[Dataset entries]
——

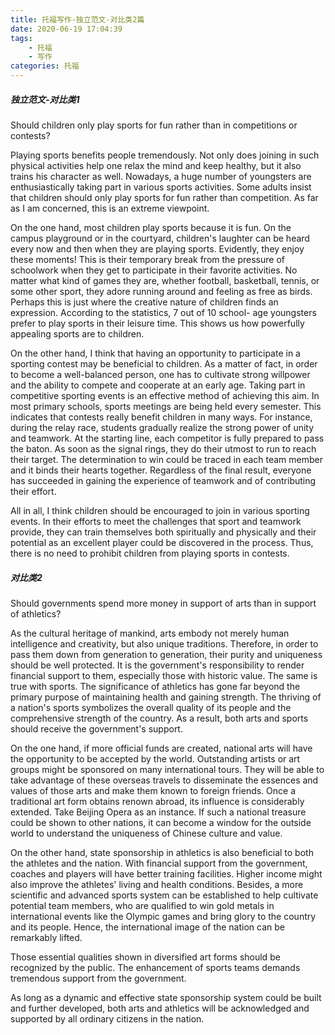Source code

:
```yaml
---
title: 托福写作-独立范文-对比类2篇
date: 2020-06-19 17:04:39
tags:
    - 托福
    - 写作
categories: 托福
---
```


##### 独立范文-对比类1

 Should children only play sports for fun rather than in competitions or
 contests?

Playing sports benefits people tremendously. Not only does joining in such
physical activities help one relax the mind and keep healthy, but it also trains
his character as well. Nowadays, a huge number of youngsters are
enthusiastically taking part in various sports activities. Some adults insist that
children should only play sports for fun rather than competition. As far as I am
concerned, this is an extreme viewpoint.

On the one hand, most children play sports because it is fun. On the
campus playground or in the courtyard, children's laughter can be heard every
now and then when they are playing sports. Evidently, they enjoy these
moments! This is their temporary break from the pressure of schoolwork when
they get to participate in their favorite activities. No matter what kind of
games they are, whether football, basketball, tennis, or some other sport, they
adore running around and feeling as free as birds. Perhaps this is just where
the creative nature of children finds an expression. According to the statistics,
7 out of 10 school- age youngsters prefer to play sports in their leisure time.
This shows us how powerfully appealing sports are to children.

On the other hand, I think that having an opportunity to participate in
a sporting contest may be beneficial to children. As a matter of fact, in
order to become a well-balanced person, one has to cultivate strong willpower
and the ability to compete and cooperate at an early age. Taking part in
competitive sporting events is an effective method of achieving this aim. In
most primary schools, sports meetings are being held every semester. This
indicates that contests really benefit children in many ways. For instance,
during the relay race, students gradually realize the strong power of unity and
teamwork. At the starting line, each competitor is fully prepared to pass the
baton. As soon as the signal rings, they do their utmost to run to reach their
target. The determination to win could be traced in each team member and it
binds their hearts together. Regardless of the final result, everyone has
succeeded in gaining the experience of teamwork and of contributing their
effort.

All in all, I think children should be encouraged to join in various sporting
events. In their efforts to meet the challenges that sport and teamwork
provide, they can train themselves both spiritually and physically and their
potential as an excellent player could be discovered in the process. Thus, there
is no need to prohibit children from playing sports in contests.

##### 对比类2

 Should governments spend more money in support of arts than in support of
 athletics?

As the cultural heritage of mankind, arts embody not merely human
intelligence and creativity, but also unique traditions. Therefore, in order to
pass them down from generation to generation, their purity and uniqueness
should be well protected. It is the government's responsibility to render
financial support to them, especially those with historic value. The same is true
with sports. The significance of athletics has gone far beyond the primary
purpose of maintaining health and gaining strength. The thriving of a nation's
sports symbolizes the overall quality of its people and the comprehensive
strength of the country. As a result, both arts and sports should receive the
government's support.

On the one hand, if more official funds are created, national arts will have the
opportunity to be accepted by the world. Outstanding artists or art groups
might be sponsored on many international tours. They will be able to take
advantage of these overseas travels to disseminate the essences and values of
those arts and make them known to foreign friends. Once a traditional art form
obtains renown abroad, its influence is considerably extended. Take Beijing
Opera as an instance. If such a national treasure could be shown to other
nations, it can become a window for the outside world to understand the
uniqueness of Chinese culture and value.

On the other hand, state sponsorship in athletics is also beneficial to both the
athletes and the nation. With financial support from the government, coaches
and players will have better
training facilities. Higher income might also improve the athletes' living and
health conditions. Besides, a more scientific and advanced sports system can
be established to help cultivate potential team members, who are qualified to
win gold metals in international events like the Olympic games and bring glory
to the country and its people. Hence, the international image of the nation can
be remarkably lifted.

Those essential qualities shown in diversified art forms should be recognized
by the public. The enhancement of sports teams demands tremendous support
from the government.

As long as a dynamic and effective state sponsorship system could be built and
further developed, both arts and athletics will be acknowledged and supported
by all ordinary citizens in the nation.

——

What the task asks. Begin at the first line of the entries and stop after the line holding "order to become"; repeat those lines exactly, but not the pictures.

Result below.
Source code

:
```yaml
---
title: 托福写作-独立范文-对比类2篇
date: 2020-06-19 17:04:39
tags:
    - 托福
    - 写作
categories: 托福
---
```


##### 独立范文-对比类1

 Should children only play sports for fun rather than in competitions or
 contests?

Playing sports benefits people tremendously. Not only does joining in such
physical activities help one relax the mind and keep healthy, but it also trains
his character as well. Nowadays, a huge number of youngsters are
enthusiastically taking part in various sports activities. Some adults insist that
children should only play sports for fun rather than competition. As far as I am
concerned, this is an extreme viewpoint.

On the one hand, most children play sports because it is fun. On the
campus playground or in the courtyard, children's laughter can be heard every
now and then when they are playing sports. Evidently, they enjoy these
moments! This is their temporary break from the pressure of schoolwork when
they get to participate in their favorite activities. No matter what kind of
games they are, whether football, basketball, tennis, or some other sport, they
adore running around and feeling as free as birds. Perhaps this is just where
the creative nature of children finds an expression. According to the statistics,
7 out of 10 school- age youngsters prefer to play sports in their leisure time.
This shows us how powerfully appealing sports are to children.

On the other hand, I think that having an opportunity to participate in
a sporting contest may be beneficial to children. As a matter of fact, in
order to become a well-balanced person, one has to cultivate strong willpower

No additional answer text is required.